Preschoolers can distinguish between healthy and unhealthy foods: The all 4 kids study

Madeleine Sigman-Grant, Teresa A. Byington, Anne R. Lindsay, Minggen Lu, Amy R. Mobley, Nurgül Fitzgerald, Deana Hildebrand

Research output: Contribution to journalArticlepeer-review

37 Scopus citations

Abstract

Objective: To determine changes in preschoolers' ability to distinguish between healthy and unhealthy foods and stated food preferences after participation in a nutrition education program. Design: Pre-post comparison/intervention study with sites clustered based on center size and language. Setting: Preschool classrooms. Participants: A total of 191 preschoolers from Nevada and 128 from Connecticut, New Jersey, and Oklahoma. Intervention: All 4 Kids, a 24-lesson program taught by trained instructors. Main Outcome Measures: Pre- and post-assessment sum scores for identifying 18 foods; stated preference for, and distinguishing between, healthy vs unhealthy choice from 9 food pairs using a newly designed tool. Analysis: t tests; multiple linear and logistic regression models.
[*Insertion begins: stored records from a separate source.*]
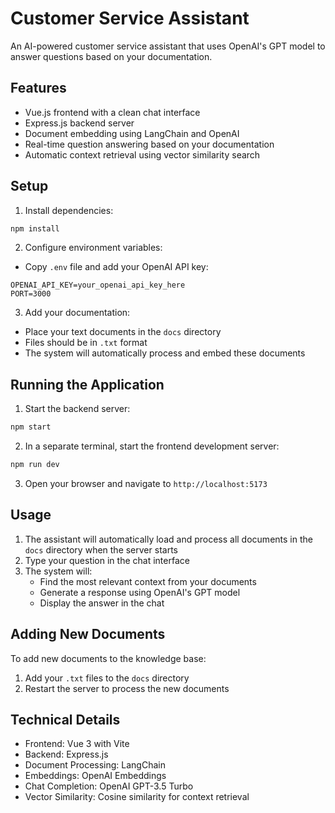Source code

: # Customer Service Assistant

An AI-powered customer service assistant that uses OpenAI's GPT model to answer questions based on your documentation.

## Features

- Vue.js frontend with a clean chat interface
- Express.js backend server
- Document embedding using LangChain and OpenAI
- Real-time question answering based on your documentation
- Automatic context retrieval using vector similarity search

## Setup

1. Install dependencies:

```bash
npm install
```

2. Configure environment variables:

- Copy `.env` file and add your OpenAI API key:

```
OPENAI_API_KEY=your_openai_api_key_here
PORT=3000
```

3. Add your documentation:

- Place your text documents in the `docs` directory
- Files should be in `.txt` format
- The system will automatically process and embed these documents

## Running the Application

1. Start the backend server:

```bash
npm start
```

2. In a separate terminal, start the frontend development server:

```bash
npm run dev
```

3. Open your browser and navigate to `http://localhost:5173`

## Usage

1. The assistant will automatically load and process all documents in the `docs` directory when the server starts
2. Type your question in the chat interface
3. The system will:
   - Find the most relevant context from your documents
   - Generate a response using OpenAI's GPT model
   - Display the answer in the chat

## Adding New Documents

To add new documents to the knowledge base:

1. Add your `.txt` files to the `docs` directory
2. Restart the server to process the new documents

## Technical Details

- Frontend: Vue 3 with Vite
- Backend: Express.js
- Document Processing: LangChain
- Embeddings: OpenAI Embeddings
- Chat Completion: OpenAI GPT-3.5 Turbo
- Vector Similarity: Cosine similarity for context retrieval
Results: There was a statistically significant improvement in identification scores from pre- to post-study for both groups from Nevada (P < .001). For preference and distinguishing between healthy and unhealthy foods, no differences were noted at pretest. At posttest, significantly more intervention than comparison preschoolers indicated a preference for healthier foods (P < .006) and an ability to distinguish them (P < .03). Outcome comparison between Nevada and 3 states demonstrated generalizability of the study tool. Conclusions and Implications: Participation in All 4 Kids resulted in preschoolers' increased understanding of healthy foods and changed their stated food preferences.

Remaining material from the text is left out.